What the exercise asks:
Every line that contains the word "Benign" is to be copied from the listing.

Data for this task:
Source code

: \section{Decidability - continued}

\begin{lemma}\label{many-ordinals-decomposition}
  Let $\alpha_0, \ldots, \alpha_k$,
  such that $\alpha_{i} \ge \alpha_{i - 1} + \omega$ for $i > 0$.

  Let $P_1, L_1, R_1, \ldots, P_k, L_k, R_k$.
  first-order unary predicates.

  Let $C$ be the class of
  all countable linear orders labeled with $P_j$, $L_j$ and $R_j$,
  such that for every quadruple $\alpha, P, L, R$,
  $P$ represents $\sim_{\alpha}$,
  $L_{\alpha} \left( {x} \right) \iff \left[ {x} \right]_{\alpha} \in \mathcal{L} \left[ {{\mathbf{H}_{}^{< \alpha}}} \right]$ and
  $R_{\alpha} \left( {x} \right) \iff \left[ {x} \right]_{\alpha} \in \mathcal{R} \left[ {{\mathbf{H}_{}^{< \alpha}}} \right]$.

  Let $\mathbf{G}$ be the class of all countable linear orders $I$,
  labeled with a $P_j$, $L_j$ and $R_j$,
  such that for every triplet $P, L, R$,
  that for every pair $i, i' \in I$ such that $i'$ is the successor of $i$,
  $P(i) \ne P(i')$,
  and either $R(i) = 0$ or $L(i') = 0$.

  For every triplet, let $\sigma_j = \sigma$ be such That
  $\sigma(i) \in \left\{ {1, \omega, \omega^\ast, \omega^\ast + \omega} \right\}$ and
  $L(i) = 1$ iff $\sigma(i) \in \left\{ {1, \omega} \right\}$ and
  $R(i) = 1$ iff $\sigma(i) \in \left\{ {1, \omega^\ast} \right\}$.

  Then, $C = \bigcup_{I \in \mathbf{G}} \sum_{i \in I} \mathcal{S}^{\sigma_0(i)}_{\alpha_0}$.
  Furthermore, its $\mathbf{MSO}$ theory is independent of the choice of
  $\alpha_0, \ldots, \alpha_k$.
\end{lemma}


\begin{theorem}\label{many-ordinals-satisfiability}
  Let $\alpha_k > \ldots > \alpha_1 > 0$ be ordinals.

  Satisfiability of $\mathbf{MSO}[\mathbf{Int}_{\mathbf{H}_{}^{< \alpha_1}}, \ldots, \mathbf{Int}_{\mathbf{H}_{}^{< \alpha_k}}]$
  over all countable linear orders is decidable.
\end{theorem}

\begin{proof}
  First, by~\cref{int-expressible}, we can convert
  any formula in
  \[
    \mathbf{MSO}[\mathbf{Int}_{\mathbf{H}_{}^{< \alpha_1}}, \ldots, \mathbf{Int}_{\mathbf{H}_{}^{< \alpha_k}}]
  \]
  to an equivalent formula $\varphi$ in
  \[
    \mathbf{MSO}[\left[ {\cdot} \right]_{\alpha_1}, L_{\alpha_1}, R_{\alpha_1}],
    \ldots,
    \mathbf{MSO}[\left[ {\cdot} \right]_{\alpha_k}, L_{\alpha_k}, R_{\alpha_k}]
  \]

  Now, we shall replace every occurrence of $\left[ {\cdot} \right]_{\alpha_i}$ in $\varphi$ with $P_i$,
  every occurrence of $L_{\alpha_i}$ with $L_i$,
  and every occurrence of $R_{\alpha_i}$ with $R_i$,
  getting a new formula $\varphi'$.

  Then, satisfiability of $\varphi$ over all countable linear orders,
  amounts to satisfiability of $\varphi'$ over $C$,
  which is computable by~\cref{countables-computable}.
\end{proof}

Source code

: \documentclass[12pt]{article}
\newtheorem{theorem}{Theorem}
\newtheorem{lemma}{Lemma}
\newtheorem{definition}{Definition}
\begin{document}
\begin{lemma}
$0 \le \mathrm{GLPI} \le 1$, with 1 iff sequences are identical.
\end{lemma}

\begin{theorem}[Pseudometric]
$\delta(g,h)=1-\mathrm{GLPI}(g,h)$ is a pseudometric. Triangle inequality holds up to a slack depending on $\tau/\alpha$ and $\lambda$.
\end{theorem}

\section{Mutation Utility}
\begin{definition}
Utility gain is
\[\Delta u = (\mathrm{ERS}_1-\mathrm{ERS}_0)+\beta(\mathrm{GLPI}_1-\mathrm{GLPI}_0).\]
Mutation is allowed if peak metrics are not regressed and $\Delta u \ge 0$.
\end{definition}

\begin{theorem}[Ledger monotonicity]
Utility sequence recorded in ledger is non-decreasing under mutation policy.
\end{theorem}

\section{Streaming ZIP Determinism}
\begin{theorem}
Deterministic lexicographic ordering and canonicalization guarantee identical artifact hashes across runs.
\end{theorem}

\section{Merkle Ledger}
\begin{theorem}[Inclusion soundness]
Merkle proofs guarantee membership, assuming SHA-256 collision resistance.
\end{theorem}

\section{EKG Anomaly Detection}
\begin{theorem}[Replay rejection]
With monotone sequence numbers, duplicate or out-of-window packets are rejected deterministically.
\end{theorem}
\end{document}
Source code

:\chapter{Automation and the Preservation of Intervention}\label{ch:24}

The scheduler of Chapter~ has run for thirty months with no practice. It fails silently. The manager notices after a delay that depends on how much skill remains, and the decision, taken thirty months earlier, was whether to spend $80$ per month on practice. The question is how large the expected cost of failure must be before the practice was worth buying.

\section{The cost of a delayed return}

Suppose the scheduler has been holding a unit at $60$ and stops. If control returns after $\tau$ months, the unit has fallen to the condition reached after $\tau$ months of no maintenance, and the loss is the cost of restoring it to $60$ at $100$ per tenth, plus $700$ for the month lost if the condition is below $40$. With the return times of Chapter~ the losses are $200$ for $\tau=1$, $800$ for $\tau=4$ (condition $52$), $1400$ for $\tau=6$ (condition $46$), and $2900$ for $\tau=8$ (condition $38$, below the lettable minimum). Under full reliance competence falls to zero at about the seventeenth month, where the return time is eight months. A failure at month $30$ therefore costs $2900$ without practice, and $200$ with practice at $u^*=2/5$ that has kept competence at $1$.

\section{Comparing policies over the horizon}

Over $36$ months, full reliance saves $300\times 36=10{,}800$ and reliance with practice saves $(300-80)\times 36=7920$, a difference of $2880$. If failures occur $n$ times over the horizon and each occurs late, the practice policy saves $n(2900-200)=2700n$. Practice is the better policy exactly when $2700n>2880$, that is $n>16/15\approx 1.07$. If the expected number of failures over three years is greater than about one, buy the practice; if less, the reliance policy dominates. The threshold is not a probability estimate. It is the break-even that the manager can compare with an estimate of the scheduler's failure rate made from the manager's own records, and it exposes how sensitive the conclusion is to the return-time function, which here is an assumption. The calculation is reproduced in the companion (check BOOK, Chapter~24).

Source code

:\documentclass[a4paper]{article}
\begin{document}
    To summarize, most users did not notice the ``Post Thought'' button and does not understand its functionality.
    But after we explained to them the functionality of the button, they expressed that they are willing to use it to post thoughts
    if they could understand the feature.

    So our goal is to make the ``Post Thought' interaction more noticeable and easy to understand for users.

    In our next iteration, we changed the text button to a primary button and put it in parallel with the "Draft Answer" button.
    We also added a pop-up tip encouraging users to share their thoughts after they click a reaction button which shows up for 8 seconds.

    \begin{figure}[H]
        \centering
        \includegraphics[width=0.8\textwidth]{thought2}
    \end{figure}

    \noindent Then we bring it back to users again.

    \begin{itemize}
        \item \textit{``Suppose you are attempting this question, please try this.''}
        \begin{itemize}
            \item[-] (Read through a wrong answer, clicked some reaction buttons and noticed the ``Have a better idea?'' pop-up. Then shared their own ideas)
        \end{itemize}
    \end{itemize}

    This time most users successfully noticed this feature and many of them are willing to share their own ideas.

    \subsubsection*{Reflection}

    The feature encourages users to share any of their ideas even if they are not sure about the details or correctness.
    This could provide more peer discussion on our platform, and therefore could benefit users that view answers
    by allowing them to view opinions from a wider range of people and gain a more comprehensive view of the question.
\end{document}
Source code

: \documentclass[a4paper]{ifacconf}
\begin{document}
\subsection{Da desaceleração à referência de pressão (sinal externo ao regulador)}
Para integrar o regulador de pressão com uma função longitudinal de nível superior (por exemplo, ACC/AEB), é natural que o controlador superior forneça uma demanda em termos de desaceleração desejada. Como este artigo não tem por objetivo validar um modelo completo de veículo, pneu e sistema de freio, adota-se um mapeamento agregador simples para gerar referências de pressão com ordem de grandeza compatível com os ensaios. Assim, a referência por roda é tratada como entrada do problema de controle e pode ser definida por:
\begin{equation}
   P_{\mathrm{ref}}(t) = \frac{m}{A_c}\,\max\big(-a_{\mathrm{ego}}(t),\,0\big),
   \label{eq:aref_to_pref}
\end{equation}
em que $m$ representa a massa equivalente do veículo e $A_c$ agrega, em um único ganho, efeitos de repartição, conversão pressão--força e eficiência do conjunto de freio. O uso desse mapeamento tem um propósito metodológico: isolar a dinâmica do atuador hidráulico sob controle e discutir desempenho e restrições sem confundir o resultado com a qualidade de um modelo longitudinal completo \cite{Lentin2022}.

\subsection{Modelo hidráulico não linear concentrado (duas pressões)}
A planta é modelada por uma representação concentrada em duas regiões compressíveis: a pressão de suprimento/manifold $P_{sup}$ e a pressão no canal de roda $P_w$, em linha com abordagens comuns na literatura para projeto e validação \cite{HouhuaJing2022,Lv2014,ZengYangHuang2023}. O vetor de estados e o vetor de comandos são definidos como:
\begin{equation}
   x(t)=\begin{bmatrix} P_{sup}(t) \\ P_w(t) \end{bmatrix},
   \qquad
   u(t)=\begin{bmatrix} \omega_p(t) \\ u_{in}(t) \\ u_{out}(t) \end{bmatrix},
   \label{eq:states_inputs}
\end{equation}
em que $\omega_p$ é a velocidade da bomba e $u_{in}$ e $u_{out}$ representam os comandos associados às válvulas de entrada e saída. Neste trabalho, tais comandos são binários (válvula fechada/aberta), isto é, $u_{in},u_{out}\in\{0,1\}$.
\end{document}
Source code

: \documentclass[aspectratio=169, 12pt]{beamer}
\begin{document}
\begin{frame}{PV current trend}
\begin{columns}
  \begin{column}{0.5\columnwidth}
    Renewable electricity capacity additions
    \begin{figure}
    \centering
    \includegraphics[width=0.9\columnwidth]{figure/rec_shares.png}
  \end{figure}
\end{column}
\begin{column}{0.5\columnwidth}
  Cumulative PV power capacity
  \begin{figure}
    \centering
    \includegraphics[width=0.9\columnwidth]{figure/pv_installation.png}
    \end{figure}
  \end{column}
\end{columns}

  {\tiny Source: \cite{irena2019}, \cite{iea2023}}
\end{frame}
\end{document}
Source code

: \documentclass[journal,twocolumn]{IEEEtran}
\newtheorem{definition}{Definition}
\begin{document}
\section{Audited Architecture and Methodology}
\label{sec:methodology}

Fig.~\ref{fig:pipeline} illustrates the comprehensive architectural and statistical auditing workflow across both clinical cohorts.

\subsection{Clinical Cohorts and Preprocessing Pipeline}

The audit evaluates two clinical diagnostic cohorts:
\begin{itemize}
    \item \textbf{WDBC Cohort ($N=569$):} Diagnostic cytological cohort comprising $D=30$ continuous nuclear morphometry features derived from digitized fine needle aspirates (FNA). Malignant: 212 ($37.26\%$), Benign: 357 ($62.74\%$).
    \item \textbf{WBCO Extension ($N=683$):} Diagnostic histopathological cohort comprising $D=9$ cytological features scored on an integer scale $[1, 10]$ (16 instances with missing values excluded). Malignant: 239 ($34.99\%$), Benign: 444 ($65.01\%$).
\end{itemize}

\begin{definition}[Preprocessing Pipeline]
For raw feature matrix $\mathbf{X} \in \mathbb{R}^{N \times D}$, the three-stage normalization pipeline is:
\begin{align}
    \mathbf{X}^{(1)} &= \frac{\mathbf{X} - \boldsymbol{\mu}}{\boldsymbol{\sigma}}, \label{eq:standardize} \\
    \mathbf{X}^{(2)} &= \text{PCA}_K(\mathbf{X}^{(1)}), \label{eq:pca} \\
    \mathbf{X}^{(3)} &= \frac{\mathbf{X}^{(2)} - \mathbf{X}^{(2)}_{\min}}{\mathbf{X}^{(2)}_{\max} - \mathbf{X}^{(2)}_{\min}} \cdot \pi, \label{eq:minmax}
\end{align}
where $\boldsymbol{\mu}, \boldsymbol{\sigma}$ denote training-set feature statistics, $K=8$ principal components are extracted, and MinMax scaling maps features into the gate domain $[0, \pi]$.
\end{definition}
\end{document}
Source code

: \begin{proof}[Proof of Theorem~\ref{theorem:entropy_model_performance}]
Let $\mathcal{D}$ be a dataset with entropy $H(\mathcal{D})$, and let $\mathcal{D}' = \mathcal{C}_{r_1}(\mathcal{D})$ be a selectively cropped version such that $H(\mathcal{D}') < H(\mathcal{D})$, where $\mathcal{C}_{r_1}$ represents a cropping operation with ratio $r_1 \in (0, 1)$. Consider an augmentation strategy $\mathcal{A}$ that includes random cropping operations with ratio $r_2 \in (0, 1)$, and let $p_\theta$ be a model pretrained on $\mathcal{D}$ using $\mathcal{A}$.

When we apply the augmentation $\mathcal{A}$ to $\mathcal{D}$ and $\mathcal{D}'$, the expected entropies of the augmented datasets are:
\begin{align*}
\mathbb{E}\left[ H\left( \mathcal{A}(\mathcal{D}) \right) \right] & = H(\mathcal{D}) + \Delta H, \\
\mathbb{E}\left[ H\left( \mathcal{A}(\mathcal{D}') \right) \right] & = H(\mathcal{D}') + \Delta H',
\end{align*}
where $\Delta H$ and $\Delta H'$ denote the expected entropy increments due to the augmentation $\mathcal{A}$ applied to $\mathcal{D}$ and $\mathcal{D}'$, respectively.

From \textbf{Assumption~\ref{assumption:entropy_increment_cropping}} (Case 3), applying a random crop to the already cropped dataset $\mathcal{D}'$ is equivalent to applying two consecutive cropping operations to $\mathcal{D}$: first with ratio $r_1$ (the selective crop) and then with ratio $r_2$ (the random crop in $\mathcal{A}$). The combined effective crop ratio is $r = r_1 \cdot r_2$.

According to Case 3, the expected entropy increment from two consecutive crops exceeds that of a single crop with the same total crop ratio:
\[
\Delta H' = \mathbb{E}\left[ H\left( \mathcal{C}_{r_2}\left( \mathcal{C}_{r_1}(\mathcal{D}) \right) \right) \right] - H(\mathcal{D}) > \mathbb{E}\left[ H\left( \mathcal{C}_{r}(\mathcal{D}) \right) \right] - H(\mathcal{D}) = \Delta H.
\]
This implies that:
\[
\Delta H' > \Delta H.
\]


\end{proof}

Written solution:
    \item \textbf{WDBC Cohort ($N=569$):} Diagnostic cytological cohort comprising $D=30$ continuous nuclear morphometry features derived from digitized fine needle aspirates (FNA). Malignant: 212 ($37.26\%$), Benign: 357 ($62.74\%$).
    \item \textbf{WBCO Extension ($N=683$):} Diagnostic histopathological cohort comprising $D=9$ cytological features scored on an integer scale $[1, 10]$ (16 instances with missing values excluded). Malignant: 239 ($34.99\%$), Benign: 444 ($65.01\%$).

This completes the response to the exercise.